● **Work instructions**
Write the entries out again exactly as they stand, but without the pictures.

[Data records]
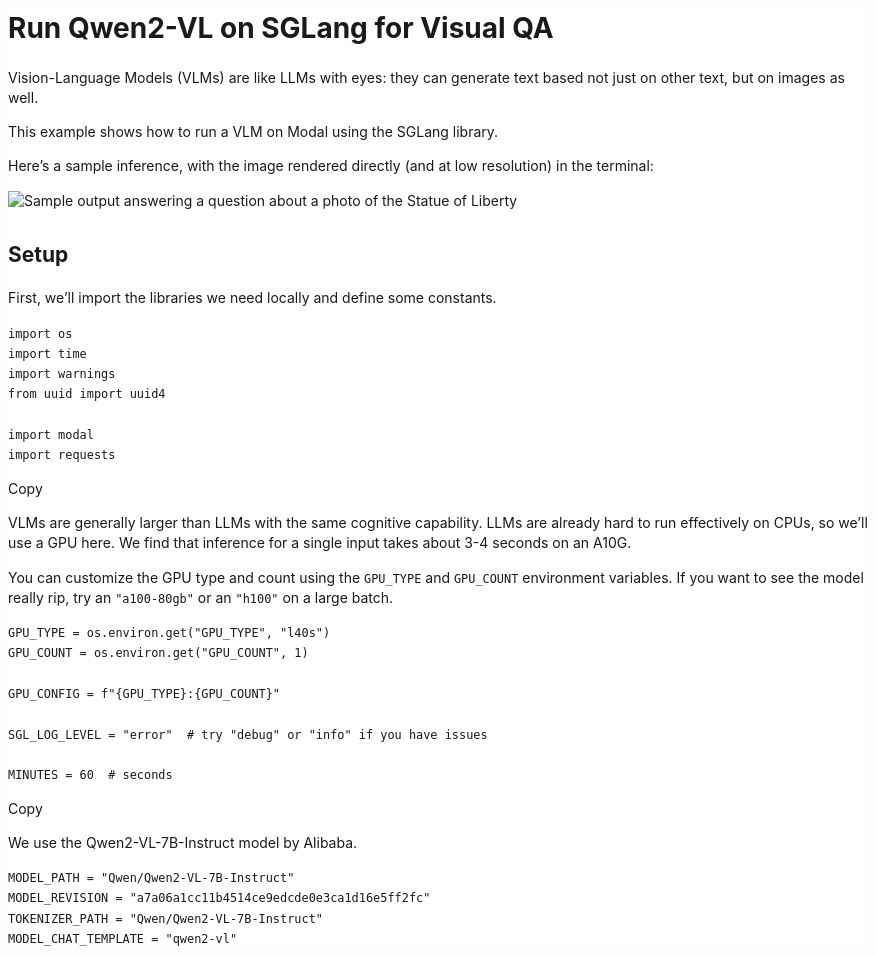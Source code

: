 # Run Qwen2-VL on SGLang for Visual QA

Vision-Language Models (VLMs) are like LLMs with eyes: they can generate text
based not just on other text, but on images as well.

This example shows how to run a VLM on Modal using the SGLang library.

Here’s a sample inference, with the image rendered directly (and at low
resolution) in the terminal:

![Sample output answering a question about a photo of the Statue of
Liberty](https://modal-public-assets.s3.amazonaws.com/sgl_vlm_qa_sol.png)

## Setup

First, we’ll import the libraries we need locally and define some constants.

    
    
    import os
    import time
    import warnings
    from uuid import uuid4
    
    import modal
    import requests

Copy

VLMs are generally larger than LLMs with the same cognitive capability. LLMs
are already hard to run effectively on CPUs, so we’ll use a GPU here. We find
that inference for a single input takes about 3-4 seconds on an A10G.

You can customize the GPU type and count using the `GPU_TYPE` and `GPU_COUNT`
environment variables. If you want to see the model really rip, try an
`"a100-80gb"` or an `"h100"` on a large batch.

    
    
    GPU_TYPE = os.environ.get("GPU_TYPE", "l40s")
    GPU_COUNT = os.environ.get("GPU_COUNT", 1)
    
    GPU_CONFIG = f"{GPU_TYPE}:{GPU_COUNT}"
    
    SGL_LOG_LEVEL = "error"  # try "debug" or "info" if you have issues
    
    MINUTES = 60  # seconds

Copy

We use the Qwen2-VL-7B-Instruct model by Alibaba.

    
    
    MODEL_PATH = "Qwen/Qwen2-VL-7B-Instruct"
    MODEL_REVISION = "a7a06a1cc11b4514ce9edcde0e3ca1d16e5ff2fc"
    TOKENIZER_PATH = "Qwen/Qwen2-VL-7B-Instruct"
    MODEL_CHAT_TEMPLATE = "qwen2-vl"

● **Finished task**
Source code

: # Run Qwen2-VL on SGLang for Visual QA

Vision-Language Models (VLMs) are like LLMs with eyes: they can generate text
based not just on other text, but on images as well.

This example shows how to run a VLM on Modal using the SGLang library.

Here’s a sample inference, with the image rendered directly (and at low
resolution) in the terminal:

![Sample output answering a question about a photo of the Statue of
Liberty](https://modal-public-assets.s3.amazonaws.com/sgl_vlm_qa_sol.png)

## Setup

First, we’ll import the libraries we need locally and define some constants.

    
    
    import os
    import time
    import warnings
    from uuid import uuid4
    
    import modal
    import requests

Copy

VLMs are generally larger than LLMs with the same cognitive capability. LLMs
are already hard to run effectively on CPUs, so we’ll use a GPU here. We find
that inference for a single input takes about 3-4 seconds on an A10G.

You can customize the GPU type and count using the `GPU_TYPE` and `GPU_COUNT`
environment variables. If you want to see the model really rip, try an
`"a100-80gb"` or an `"h100"` on a large batch.

    
    
    GPU_TYPE = os.environ.get("GPU_TYPE", "l40s")
    GPU_COUNT = os.environ.get("GPU_COUNT", 1)
    
    GPU_CONFIG = f"{GPU_TYPE}:{GPU_COUNT}"
    
    SGL_LOG_LEVEL = "error"  # try "debug" or "info" if you have issues
    
    MINUTES = 60  # seconds

Copy

We use the Qwen2-VL-7B-Instruct model by Alibaba.

    
    
    MODEL_PATH = "Qwen/Qwen2-VL-7B-Instruct"
    MODEL_REVISION = "a7a06a1cc11b4514ce9edcde0e3ca1d16e5ff2fc"
    TOKENIZER_PATH = "Qwen/Qwen2-VL-7B-Instruct"
    MODEL_CHAT_TEMPLATE = "qwen2-vl"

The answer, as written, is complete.